─── Dataset records ───

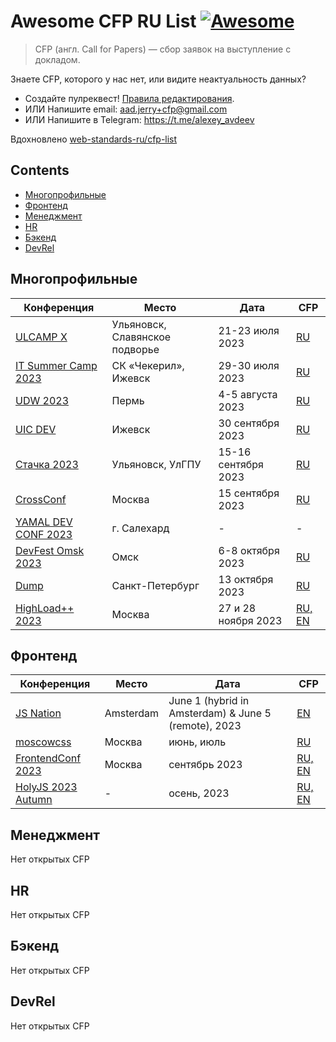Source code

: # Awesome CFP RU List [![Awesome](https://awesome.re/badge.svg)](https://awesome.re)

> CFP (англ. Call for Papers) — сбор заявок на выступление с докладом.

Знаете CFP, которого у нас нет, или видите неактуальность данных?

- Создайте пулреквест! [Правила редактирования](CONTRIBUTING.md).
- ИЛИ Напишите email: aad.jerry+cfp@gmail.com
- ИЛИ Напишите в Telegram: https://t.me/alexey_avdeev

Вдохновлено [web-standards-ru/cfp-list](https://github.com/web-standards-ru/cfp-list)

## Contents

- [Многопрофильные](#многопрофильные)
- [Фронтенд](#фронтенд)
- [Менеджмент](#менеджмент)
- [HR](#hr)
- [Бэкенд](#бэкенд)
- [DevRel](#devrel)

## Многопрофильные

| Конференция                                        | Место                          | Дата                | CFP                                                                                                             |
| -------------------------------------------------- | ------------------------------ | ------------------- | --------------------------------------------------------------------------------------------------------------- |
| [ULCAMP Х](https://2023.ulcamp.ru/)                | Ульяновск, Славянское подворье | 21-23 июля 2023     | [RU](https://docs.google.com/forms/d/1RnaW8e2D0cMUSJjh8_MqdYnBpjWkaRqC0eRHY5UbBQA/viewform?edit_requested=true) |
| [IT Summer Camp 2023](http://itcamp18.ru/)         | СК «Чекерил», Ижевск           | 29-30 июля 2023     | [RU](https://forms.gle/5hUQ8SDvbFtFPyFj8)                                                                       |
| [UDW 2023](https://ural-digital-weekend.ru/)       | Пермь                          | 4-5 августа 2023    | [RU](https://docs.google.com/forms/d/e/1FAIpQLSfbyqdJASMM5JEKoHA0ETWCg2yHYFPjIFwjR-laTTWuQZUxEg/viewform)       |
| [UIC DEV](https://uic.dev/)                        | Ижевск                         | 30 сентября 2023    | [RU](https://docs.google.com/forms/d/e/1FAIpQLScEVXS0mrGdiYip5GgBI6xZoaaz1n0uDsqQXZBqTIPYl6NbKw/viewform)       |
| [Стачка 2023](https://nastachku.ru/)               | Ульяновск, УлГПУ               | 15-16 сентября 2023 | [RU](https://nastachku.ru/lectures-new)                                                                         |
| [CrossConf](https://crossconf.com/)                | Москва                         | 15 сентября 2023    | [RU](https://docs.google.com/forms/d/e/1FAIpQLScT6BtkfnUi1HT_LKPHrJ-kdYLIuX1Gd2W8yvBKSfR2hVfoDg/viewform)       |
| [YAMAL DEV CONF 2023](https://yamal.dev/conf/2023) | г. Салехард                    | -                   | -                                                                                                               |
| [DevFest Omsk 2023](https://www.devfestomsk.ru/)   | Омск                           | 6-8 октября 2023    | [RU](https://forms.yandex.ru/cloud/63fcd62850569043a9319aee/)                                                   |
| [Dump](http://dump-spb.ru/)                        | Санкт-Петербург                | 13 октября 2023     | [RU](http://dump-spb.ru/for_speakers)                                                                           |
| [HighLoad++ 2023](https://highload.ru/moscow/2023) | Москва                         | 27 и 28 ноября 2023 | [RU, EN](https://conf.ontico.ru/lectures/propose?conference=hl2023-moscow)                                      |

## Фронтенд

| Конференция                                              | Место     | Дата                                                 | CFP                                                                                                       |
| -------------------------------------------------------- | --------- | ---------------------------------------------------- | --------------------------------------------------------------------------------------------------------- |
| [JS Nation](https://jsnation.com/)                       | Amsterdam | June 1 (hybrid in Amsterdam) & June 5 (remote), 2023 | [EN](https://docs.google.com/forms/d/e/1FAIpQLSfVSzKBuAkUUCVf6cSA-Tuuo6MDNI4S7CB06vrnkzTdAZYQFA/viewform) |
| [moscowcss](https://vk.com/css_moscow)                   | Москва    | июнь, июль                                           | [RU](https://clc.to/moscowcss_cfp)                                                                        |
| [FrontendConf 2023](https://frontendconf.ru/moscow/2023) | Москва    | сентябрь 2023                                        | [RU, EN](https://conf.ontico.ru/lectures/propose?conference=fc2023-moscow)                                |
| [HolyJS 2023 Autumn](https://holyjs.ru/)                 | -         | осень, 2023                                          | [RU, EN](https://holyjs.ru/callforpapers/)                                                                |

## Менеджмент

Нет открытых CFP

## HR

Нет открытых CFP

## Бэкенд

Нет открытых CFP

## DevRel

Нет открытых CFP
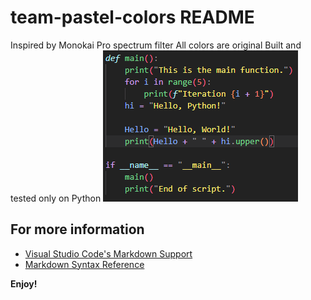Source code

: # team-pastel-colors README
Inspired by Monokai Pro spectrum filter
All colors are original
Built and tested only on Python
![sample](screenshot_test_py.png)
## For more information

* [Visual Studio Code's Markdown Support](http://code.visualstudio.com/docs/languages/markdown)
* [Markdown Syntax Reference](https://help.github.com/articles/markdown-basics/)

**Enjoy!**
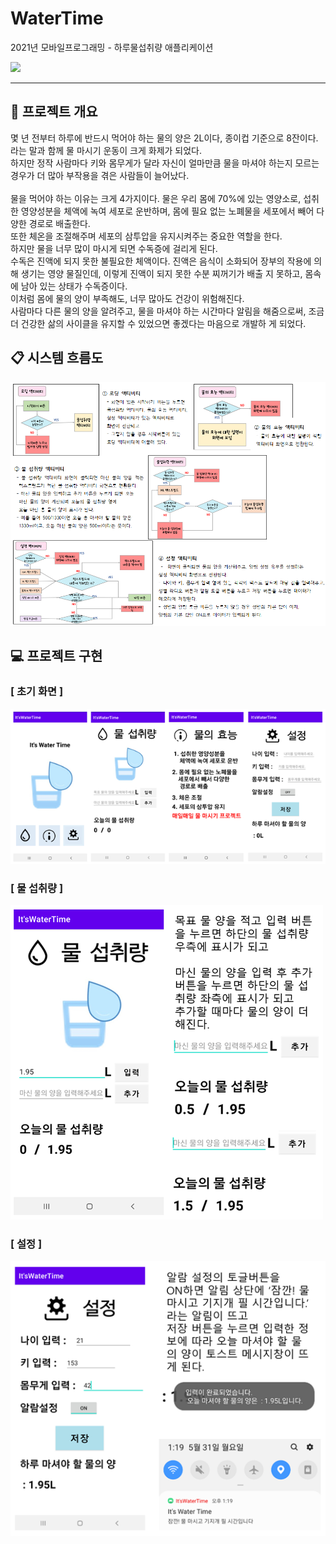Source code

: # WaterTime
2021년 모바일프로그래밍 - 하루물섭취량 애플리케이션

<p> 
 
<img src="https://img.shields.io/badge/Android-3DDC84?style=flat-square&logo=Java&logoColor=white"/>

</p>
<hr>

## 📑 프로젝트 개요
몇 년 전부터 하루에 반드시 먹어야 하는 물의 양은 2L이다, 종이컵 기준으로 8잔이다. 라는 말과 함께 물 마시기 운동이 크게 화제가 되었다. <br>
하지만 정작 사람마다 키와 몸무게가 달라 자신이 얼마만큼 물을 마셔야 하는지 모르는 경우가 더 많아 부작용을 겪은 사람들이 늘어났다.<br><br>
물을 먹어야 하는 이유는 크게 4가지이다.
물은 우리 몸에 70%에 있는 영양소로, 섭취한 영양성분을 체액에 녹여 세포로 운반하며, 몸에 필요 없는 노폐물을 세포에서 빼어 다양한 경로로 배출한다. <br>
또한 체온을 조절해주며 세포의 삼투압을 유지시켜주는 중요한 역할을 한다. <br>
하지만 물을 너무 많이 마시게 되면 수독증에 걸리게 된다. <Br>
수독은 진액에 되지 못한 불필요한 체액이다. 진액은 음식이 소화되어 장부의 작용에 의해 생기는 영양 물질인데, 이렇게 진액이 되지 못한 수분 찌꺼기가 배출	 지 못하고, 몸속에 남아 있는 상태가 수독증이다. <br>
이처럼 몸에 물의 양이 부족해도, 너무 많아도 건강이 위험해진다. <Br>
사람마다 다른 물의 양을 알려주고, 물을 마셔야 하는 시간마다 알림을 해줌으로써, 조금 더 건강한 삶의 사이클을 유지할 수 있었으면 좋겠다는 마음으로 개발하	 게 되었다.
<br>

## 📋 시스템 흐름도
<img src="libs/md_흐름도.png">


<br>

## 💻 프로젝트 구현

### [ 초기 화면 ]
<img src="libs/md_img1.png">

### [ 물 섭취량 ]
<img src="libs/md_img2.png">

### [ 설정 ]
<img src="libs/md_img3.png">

───

Which lines above contain the word "github"? Copy all of them.

Вдохновлено [web-standards-ru/cfp-list](https://github.com/web-standards-ru/cfp-list)
* [Markdown Syntax Reference](https://help.github.com/articles/markdown-basics/)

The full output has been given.